EXERCISE DESCRIPTION: Exactly the lines below, starting with the one containing "Plot the results.." and going on through the one containing "I have no affiliation", must be reproduced, both ends included, and no pictures with them.

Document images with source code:
Segment Open

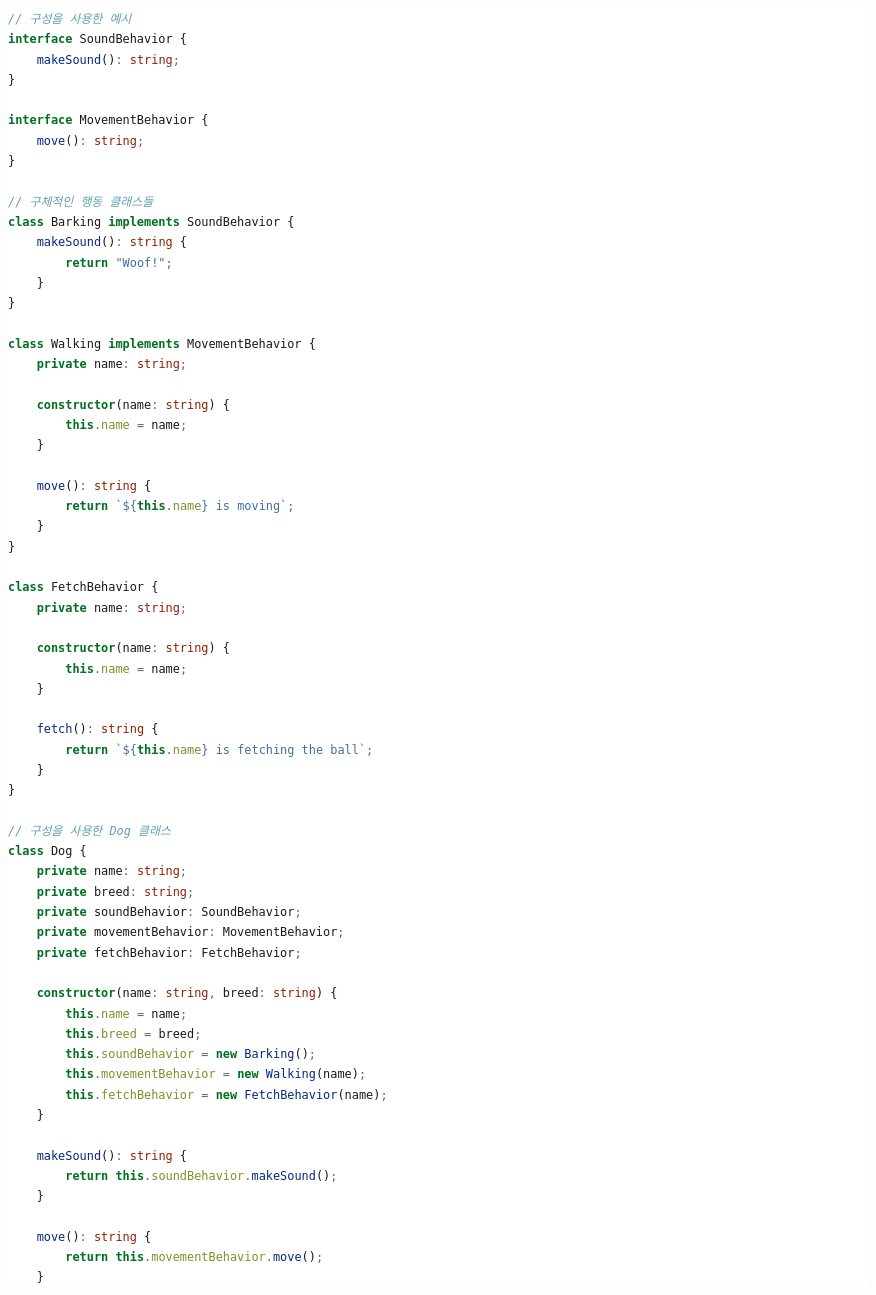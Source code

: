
 ```typescript
// 구성을 사용한 예시
interface SoundBehavior {
    makeSound(): string;
}

interface MovementBehavior {
    move(): string;
}

// 구체적인 행동 클래스들
class Barking implements SoundBehavior {
    makeSound(): string {
        return "Woof!";
    }
}

class Walking implements MovementBehavior {
    private name: string;
    
    constructor(name: string) {
        this.name = name;
    }
    
    move(): string {
        return `${this.name} is moving`;
    }
}

class FetchBehavior {
    private name: string;
    
    constructor(name: string) {
        this.name = name;
    }
    
    fetch(): string {
        return `${this.name} is fetching the ball`;
    }
}

// 구성을 사용한 Dog 클래스
class Dog {
    private name: string;
    private breed: string;
    private soundBehavior: SoundBehavior;
    private movementBehavior: MovementBehavior;
    private fetchBehavior: FetchBehavior;
    
    constructor(name: string, breed: string) {
        this.name = name;
        this.breed = breed;
        this.soundBehavior = new Barking();
        this.movementBehavior = new Walking(name);
        this.fetchBehavior = new FetchBehavior(name);
    }
    
    makeSound(): string {
        return this.soundBehavior.makeSound();
    }
    
    move(): string {
        return this.movementBehavior.move();
    }
```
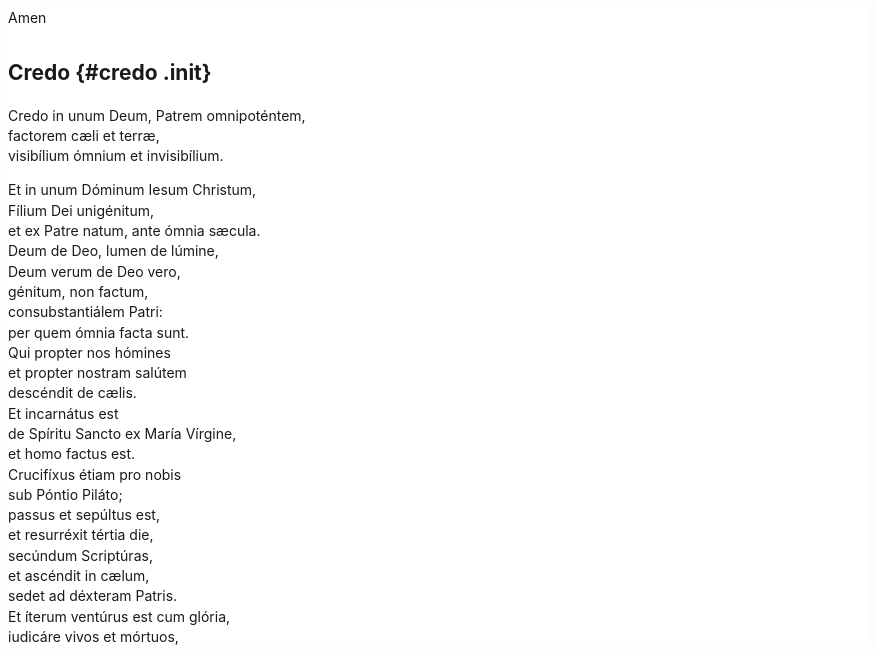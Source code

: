 Amen

</div>

</div>

<div class="w-slider-arrow-left slide-arrow">

<div class="w-icon-slider-left">

</div>

</div>

<div class="w-slider-arrow-right slide-arrow">

<div class="w-icon-slider-right">

</div>

</div>

<div
class="w-slider-nav w-slider-nav-invert w-round w-hidden-main w-hidden-medium slide-navigator">

</div>

</div>

</div>

</div>

<div class="w-container item">

<span>Credo</span> {#credo .init}
------------------

<div class="content init">

<div class="w-slider slider" data-animation="slide" data-duration="500"
data-infinite="1">

<div class="w-slider-mask slide-mask">

<div class="w-slide w-clearfix slide-containeer">

Credo in unum Deum, Patrem omnipoténtem,  
factorem cæli et terræ,  
visibílium ómnium et invisibílium.

Et in unum Dóminum Iesum Christum,  
Fílium Dei unigénitum,  
et ex Patre natum, ante ómnia sæcula.  
Deum de Deo, lumen de lúmine,  
Deum verum de Deo vero,  
génitum, non factum,  
consubstantiálem Patri:  
per quem ómnia facta sunt.  
Qui propter nos hómines  
et propter nostram salútem  
descéndit de cælis.  
Et incarnátus est  
de Spíritu Sancto ex María Vírgine,  
et homo factus est.  
Crucifíxus étiam pro nobis  
sub Póntio Piláto;  
passus et sepúltus est,  
et resurréxit tértia die,  
secúndum Scriptúras,  
et ascéndit in cælum,  
sedet ad déxteram Patris.  
Et íterum ventúrus est cum glória,  
iudicáre vivos et mórtuos,  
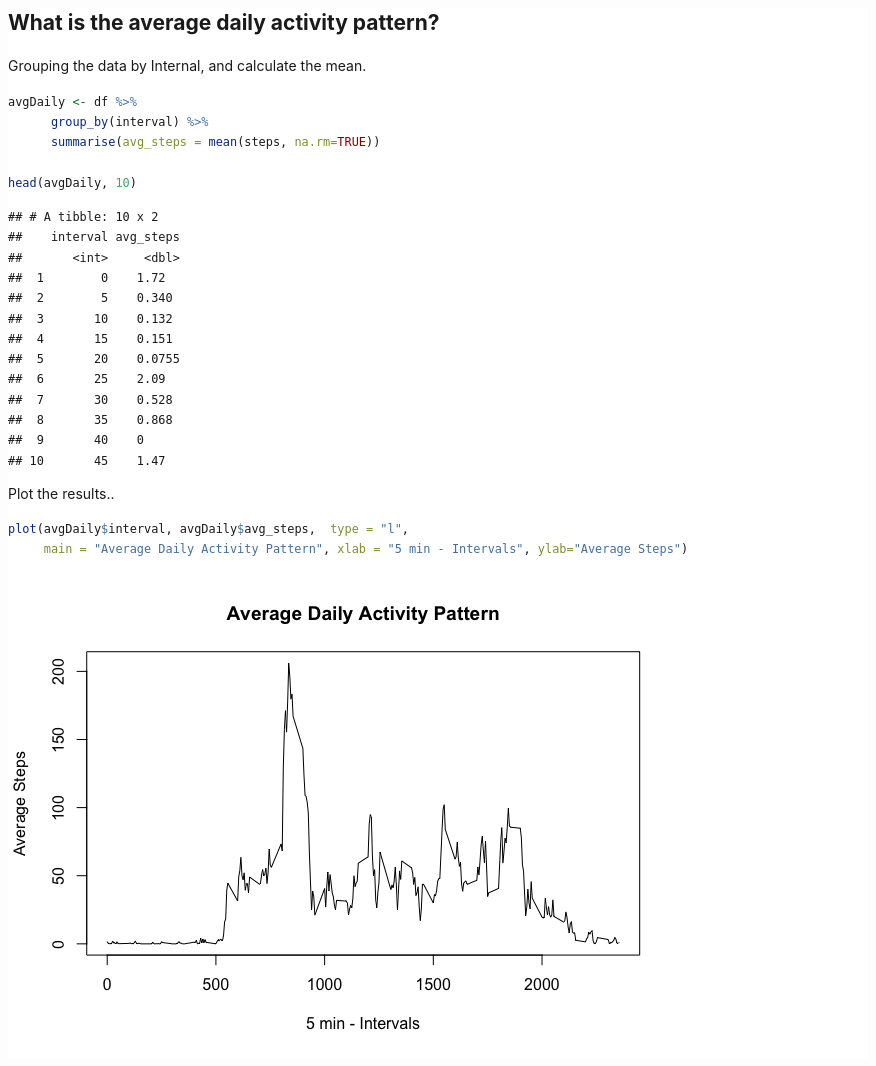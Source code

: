 ## What is the average daily activity pattern?

Grouping the data by Internal, and calculate the mean.

```r
avgDaily <- df %>%
      group_by(interval) %>%
      summarise(avg_steps = mean(steps, na.rm=TRUE))

head(avgDaily, 10)
```

```
## # A tibble: 10 x 2
##    interval avg_steps
##       <int>     <dbl>
##  1        0    1.72  
##  2        5    0.340 
##  3       10    0.132 
##  4       15    0.151 
##  5       20    0.0755
##  6       25    2.09  
##  7       30    0.528 
##  8       35    0.868 
##  9       40    0     
## 10       45    1.47
```

Plot the results..

```r
plot(avgDaily$interval, avgDaily$avg_steps,  type = "l", 
     main = "Average Daily Activity Pattern", xlab = "5 min - Intervals", ylab="Average Steps")
```

![](PA1_template_files/figure-html/unnamed-chunk-9-1.png)
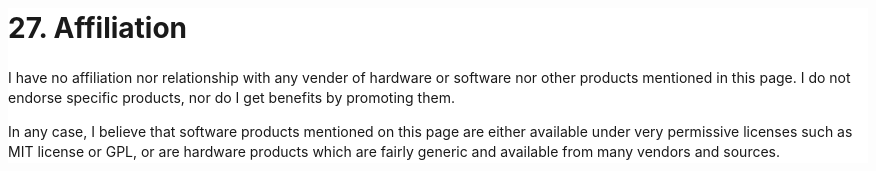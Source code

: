 
# 27. Affiliation
I have no affiliation nor relationship with any vender of hardware or software nor other products mentioned in this page. I do not endorse specific products, nor do I get benefits by promoting them.

In any case, I believe that software products mentioned on this page are either available under very permissive licenses such as MIT license or GPL, or are hardware products which are fairly generic and available from many vendors and sources.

Segment Closed

EXERCISE ANSWER:
Plot the results..

```r
plot(avgDaily$interval, avgDaily$avg_steps,  type = "l", 
     main = "Average Daily Activity Pattern", xlab = "5 min - Intervals", ylab="Average Steps")
```

![](PA1_template_files/figure-html/unnamed-chunk-9-1.png)
Source code

: 
# 27. Affiliation
I have no affiliation nor relationship with any vender of hardware or software nor other products mentioned in this page. I do not endorse specific products, nor do I get benefits by promoting them.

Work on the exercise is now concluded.